- _Task item_: Give back the records in full, with every line exactly as it was.

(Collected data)
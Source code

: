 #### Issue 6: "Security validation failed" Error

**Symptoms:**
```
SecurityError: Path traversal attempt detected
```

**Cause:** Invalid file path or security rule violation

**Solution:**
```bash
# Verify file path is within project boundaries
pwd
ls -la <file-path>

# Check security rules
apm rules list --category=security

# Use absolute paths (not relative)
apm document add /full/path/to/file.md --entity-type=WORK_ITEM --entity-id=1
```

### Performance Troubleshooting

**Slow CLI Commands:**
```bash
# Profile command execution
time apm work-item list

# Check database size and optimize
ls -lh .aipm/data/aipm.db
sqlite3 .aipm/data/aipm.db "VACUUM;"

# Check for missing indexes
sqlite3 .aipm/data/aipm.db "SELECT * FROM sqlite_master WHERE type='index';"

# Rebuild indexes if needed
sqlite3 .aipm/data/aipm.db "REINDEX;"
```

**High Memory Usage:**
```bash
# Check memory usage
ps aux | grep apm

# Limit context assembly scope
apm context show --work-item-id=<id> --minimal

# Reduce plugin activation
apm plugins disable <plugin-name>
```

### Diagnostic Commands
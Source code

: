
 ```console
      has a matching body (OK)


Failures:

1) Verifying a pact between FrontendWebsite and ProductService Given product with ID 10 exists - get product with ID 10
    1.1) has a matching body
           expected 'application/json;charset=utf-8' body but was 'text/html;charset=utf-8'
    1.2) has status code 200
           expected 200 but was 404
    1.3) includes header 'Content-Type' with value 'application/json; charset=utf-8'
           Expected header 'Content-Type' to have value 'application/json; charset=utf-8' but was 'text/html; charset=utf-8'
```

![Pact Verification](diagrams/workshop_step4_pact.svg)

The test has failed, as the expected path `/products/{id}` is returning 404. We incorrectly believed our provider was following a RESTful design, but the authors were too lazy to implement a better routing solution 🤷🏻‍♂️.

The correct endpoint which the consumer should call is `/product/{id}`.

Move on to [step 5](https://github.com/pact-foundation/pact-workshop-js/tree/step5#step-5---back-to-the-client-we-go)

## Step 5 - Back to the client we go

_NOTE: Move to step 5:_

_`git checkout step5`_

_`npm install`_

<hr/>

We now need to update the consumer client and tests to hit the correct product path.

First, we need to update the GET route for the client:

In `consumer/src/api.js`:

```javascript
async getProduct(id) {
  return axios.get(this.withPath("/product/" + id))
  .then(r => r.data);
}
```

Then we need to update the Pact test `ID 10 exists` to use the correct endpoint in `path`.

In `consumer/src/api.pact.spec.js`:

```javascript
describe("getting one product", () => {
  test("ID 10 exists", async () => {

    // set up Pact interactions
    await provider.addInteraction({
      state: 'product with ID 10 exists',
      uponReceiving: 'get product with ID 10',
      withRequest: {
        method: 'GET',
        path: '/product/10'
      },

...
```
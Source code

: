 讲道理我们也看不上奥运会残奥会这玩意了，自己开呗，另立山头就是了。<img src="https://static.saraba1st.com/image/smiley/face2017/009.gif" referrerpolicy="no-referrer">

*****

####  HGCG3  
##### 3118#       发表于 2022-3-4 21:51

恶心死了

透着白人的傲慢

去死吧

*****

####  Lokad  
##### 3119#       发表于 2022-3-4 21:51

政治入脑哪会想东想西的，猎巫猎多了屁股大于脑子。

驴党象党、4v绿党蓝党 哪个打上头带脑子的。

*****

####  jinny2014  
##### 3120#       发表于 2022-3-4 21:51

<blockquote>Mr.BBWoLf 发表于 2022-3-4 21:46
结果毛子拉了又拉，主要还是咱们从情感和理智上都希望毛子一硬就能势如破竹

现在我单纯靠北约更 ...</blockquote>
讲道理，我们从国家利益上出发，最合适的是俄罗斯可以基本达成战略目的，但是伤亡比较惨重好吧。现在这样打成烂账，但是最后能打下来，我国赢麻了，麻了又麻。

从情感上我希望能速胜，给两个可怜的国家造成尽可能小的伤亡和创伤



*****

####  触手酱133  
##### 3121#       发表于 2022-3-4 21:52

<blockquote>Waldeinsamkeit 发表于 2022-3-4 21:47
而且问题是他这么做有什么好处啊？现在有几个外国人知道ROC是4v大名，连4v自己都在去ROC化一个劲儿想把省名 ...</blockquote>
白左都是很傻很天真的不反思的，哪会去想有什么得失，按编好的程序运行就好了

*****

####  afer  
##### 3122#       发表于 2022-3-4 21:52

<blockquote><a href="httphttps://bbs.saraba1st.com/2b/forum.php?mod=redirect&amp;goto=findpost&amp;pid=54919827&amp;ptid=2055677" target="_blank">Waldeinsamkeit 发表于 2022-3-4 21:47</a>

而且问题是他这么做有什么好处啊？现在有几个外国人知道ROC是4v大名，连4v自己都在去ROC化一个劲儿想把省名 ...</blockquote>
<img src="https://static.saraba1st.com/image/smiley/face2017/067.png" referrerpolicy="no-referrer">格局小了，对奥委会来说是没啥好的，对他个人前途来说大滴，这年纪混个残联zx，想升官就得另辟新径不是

- _Written reply_:
Source code

: #### Issue 6: "Security validation failed" Error

**Symptoms:**
```
SecurityError: Path traversal attempt detected
```

**Cause:** Invalid file path or security rule violation

**Solution:**
```bash
# Verify file path is within project boundaries
pwd
ls -la <file-path>

# Check security rules
apm rules list --category=security

# Use absolute paths (not relative)
apm document add /full/path/to/file.md --entity-type=WORK_ITEM --entity-id=1
```

### Performance Troubleshooting

**Slow CLI Commands:**
```bash
# Profile command execution
time apm work-item list

# Check database size and optimize
ls -lh .aipm/data/aipm.db
sqlite3 .aipm/data/aipm.db "VACUUM;"

# Check for missing indexes
sqlite3 .aipm/data/aipm.db "SELECT * FROM sqlite_master WHERE type='index';"

# Rebuild indexes if needed
sqlite3 .aipm/data/aipm.db "REINDEX;"
```

**High Memory Usage:**
```bash
# Check memory usage
ps aux | grep apm

# Limit context assembly scope
apm context show --work-item-id=<id> --minimal

# Reduce plugin activation
apm plugins disable <plugin-name>
```

### Diagnostic Commands
Source code

:
 ```console
      has a matching body (OK)


Failures:

1) Verifying a pact between FrontendWebsite and ProductService Given product with ID 10 exists - get product with ID 10
    1.1) has a matching body
           expected 'application/json;charset=utf-8' body but was 'text/html;charset=utf-8'
    1.2) has status code 200
           expected 200 but was 404
    1.3) includes header 'Content-Type' with value 'application/json; charset=utf-8'
           Expected header 'Content-Type' to have value 'application/json; charset=utf-8' but was 'text/html; charset=utf-8'
```

![Pact Verification](diagrams/workshop_step4_pact.svg)

The test has failed, as the expected path `/products/{id}` is returning 404. We incorrectly believed our provider was following a RESTful design, but the authors were too lazy to implement a better routing solution 🤷🏻‍♂️.

The correct endpoint which the consumer should call is `/product/{id}`.

Move on to [step 5](https://github.com/pact-foundation/pact-workshop-js/tree/step5#step-5---back-to-the-client-we-go)

## Step 5 - Back to the client we go

_NOTE: Move to step 5:_

_`git checkout step5`_

_`npm install`_

<hr/>

We now need to update the consumer client and tests to hit the correct product path.

First, we need to update the GET route for the client:

In `consumer/src/api.js`:

```javascript
async getProduct(id) {
  return axios.get(this.withPath("/product/" + id))
  .then(r => r.data);
}
```

Then we need to update the Pact test `ID 10 exists` to use the correct endpoint in `path`.

In `consumer/src/api.pact.spec.js`:

```javascript
describe("getting one product", () => {
  test("ID 10 exists", async () => {

    // set up Pact interactions
    await provider.addInteraction({
      state: 'product with ID 10 exists',
      uponReceiving: 'get product with ID 10',
      withRequest: {
        method: 'GET',
        path: '/product/10'
      },

...
```
Source code

: 讲道理我们也看不上奥运会残奥会这玩意了，自己开呗，另立山头就是了。<img src="https://static.saraba1st.com/image/smiley/face2017/009.gif" referrerpolicy="no-referrer">

*****

####  HGCG3  
##### 3118#       发表于 2022-3-4 21:51

恶心死了

透着白人的傲慢

去死吧

*****

####  Lokad  
##### 3119#       发表于 2022-3-4 21:51

政治入脑哪会想东想西的，猎巫猎多了屁股大于脑子。

驴党象党、4v绿党蓝党 哪个打上头带脑子的。

*****

####  jinny2014  
##### 3120#       发表于 2022-3-4 21:51

<blockquote>Mr.BBWoLf 发表于 2022-3-4 21:46
结果毛子拉了又拉，主要还是咱们从情感和理智上都希望毛子一硬就能势如破竹

现在我单纯靠北约更 ...</blockquote>
讲道理，我们从国家利益上出发，最合适的是俄罗斯可以基本达成战略目的，但是伤亡比较惨重好吧。现在这样打成烂账，但是最后能打下来，我国赢麻了，麻了又麻。

从情感上我希望能速胜，给两个可怜的国家造成尽可能小的伤亡和创伤



*****

####  触手酱133  
##### 3121#       发表于 2022-3-4 21:52

<blockquote>Waldeinsamkeit 发表于 2022-3-4 21:47
而且问题是他这么做有什么好处啊？现在有几个外国人知道ROC是4v大名，连4v自己都在去ROC化一个劲儿想把省名 ...</blockquote>
白左都是很傻很天真的不反思的，哪会去想有什么得失，按编好的程序运行就好了

*****

####  afer  
##### 3122#       发表于 2022-3-4 21:52

<blockquote><a href="httphttps://bbs.saraba1st.com/2b/forum.php?mod=redirect&amp;goto=findpost&amp;pid=54919827&amp;ptid=2055677" target="_blank">Waldeinsamkeit 发表于 2022-3-4 21:47</a>

而且问题是他这么做有什么好处啊？现在有几个外国人知道ROC是4v大名，连4v自己都在去ROC化一个劲儿想把省名 ...</blockquote>
<img src="https://static.saraba1st.com/image/smiley/face2017/067.png" referrerpolicy="no-referrer">格局小了，对奥委会来说是没啥好的，对他个人前途来说大滴，这年纪混个残联zx，想升官就得另辟新径不是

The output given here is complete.